The old man, a little defensive now, sipped on his drink and recounted his story. He had been coming down the trail from Pedro Dome where it wound through the woods. As he hiked through a thick spruce stand the Blue Parka Bandit suddenly appeared on the trail. The old man did not notice him until he heard the bandit tell him to give him his gold. Startled, the old man looked up and saw the mans steely eyes and a rifle resting like a baby in his big arms. He reflexively complied and reached into his pocket for his poke without resistance or complaint. The big man in the blue parka seemed an intimidating figure of authority at that moment. Compliance came naturally. As the old man considered his predicament, his heart began to race. In an instant, he had lost control of his own destiny to a man in a blue parka carrying a .30-30 rifle! The old man tossed his money over to the bandit. Within seconds the highwayman realized that there was only ten dollars to be had from this traveler. The bandit chuckled and asked if there was anything else of value in the old mans pockets. The old man said that was all he had on him. Having a rifle barrel pointed straight at your heart acts like a truth serum. The bandit knew the old-timer spoke without guile. So, he returned the money to the poke, threw it to the old man, and instructed him to put it back in his pocket. Then, to the consternation and maybe even admiration of everyone listening to the story, the Blue Parka Bandit reached into his own pocket, pulled out some coins, and tossed them to the old man. He told the old-timer to buy himself a drink when he got to the next saloon. Then he stepped back into the trees and vanished.
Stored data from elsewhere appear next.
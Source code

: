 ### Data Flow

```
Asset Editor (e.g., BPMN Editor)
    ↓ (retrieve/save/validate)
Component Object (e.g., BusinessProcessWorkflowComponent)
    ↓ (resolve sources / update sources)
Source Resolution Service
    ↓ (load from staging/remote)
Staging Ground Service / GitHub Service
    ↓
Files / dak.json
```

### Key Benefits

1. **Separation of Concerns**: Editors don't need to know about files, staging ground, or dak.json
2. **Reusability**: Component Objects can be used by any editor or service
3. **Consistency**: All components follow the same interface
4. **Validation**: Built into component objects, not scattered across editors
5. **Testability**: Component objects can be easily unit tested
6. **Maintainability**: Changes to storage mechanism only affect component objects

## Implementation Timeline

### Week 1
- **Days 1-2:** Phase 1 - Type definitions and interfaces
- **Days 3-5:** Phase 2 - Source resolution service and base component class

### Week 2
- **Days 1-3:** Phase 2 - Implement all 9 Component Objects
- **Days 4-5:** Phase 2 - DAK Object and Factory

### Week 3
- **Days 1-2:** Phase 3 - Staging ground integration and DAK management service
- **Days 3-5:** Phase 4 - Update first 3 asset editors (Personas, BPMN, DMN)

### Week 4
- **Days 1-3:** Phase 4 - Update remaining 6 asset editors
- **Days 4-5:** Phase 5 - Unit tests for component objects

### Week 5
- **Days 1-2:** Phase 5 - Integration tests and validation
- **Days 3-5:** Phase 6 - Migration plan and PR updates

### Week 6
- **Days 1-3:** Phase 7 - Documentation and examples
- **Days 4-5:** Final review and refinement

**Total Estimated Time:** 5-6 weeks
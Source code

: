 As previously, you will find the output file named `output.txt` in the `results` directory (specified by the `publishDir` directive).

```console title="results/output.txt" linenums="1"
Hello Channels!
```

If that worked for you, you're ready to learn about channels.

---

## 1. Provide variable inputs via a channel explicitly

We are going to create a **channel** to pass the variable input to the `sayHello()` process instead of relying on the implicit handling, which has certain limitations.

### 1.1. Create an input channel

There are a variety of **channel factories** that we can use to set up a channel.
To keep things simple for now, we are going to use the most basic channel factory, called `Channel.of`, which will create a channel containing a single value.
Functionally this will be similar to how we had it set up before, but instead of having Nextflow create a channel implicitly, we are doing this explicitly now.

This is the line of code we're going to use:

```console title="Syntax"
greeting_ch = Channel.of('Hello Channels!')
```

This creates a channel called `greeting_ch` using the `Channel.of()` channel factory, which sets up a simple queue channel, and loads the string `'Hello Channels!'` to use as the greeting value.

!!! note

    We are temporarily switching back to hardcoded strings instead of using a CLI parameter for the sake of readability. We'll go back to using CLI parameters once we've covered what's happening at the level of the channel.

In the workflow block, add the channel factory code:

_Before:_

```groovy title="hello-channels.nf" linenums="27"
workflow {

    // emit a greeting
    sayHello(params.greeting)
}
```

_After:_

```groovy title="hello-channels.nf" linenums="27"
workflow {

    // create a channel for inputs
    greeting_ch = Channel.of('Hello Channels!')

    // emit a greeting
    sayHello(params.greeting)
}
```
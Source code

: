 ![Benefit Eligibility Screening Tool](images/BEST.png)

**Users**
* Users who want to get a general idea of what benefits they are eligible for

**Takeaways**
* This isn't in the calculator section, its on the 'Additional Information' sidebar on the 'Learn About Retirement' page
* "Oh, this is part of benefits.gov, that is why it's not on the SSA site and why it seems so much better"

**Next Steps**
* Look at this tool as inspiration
Fairbanks, Alaska, is located in the geographic center of the state. This fact, coupled with its historical significance as a major gold-mining center in the Far North, resulted in residents declaring their city to be the Golden Heart of Alaska. The city sits against the backdrop of the Tanana Hills in the north, a cluster of rolling hills that do not reach more than 2,000 feet in elevation. Follow the streets leading south long enough and one reaches the Tanana Flats, a wide valley draining the river of that name. These muskeg flats, notoriously boggy and mosquito-infested in the summer and frozen solid in the winter, stretch for about 50 miles or so until they connect with the Alaska Range. Denali, or Mount McKinley, the tallest mountain in North America, is the most significant mountain in this spectacular range. A small river, the Chena, meanders through the town on its way to the confluence with the mighty Tanana River 10 miles below Fairbanks. The Tanana flows several hundred more miles until it feeds the more famous Yukon River. These rivers were crucial for the Athabascan Indians who lived in this region of the vast Alaskan Interior, but they also served as early transportation routes taken by military explorers and later by entrepreneurs, fur trappers, and gold seekers. Initially, all traffic into Fairbanks, founded in 1902 after the discovery of gold in the vicinity, came on these rivers.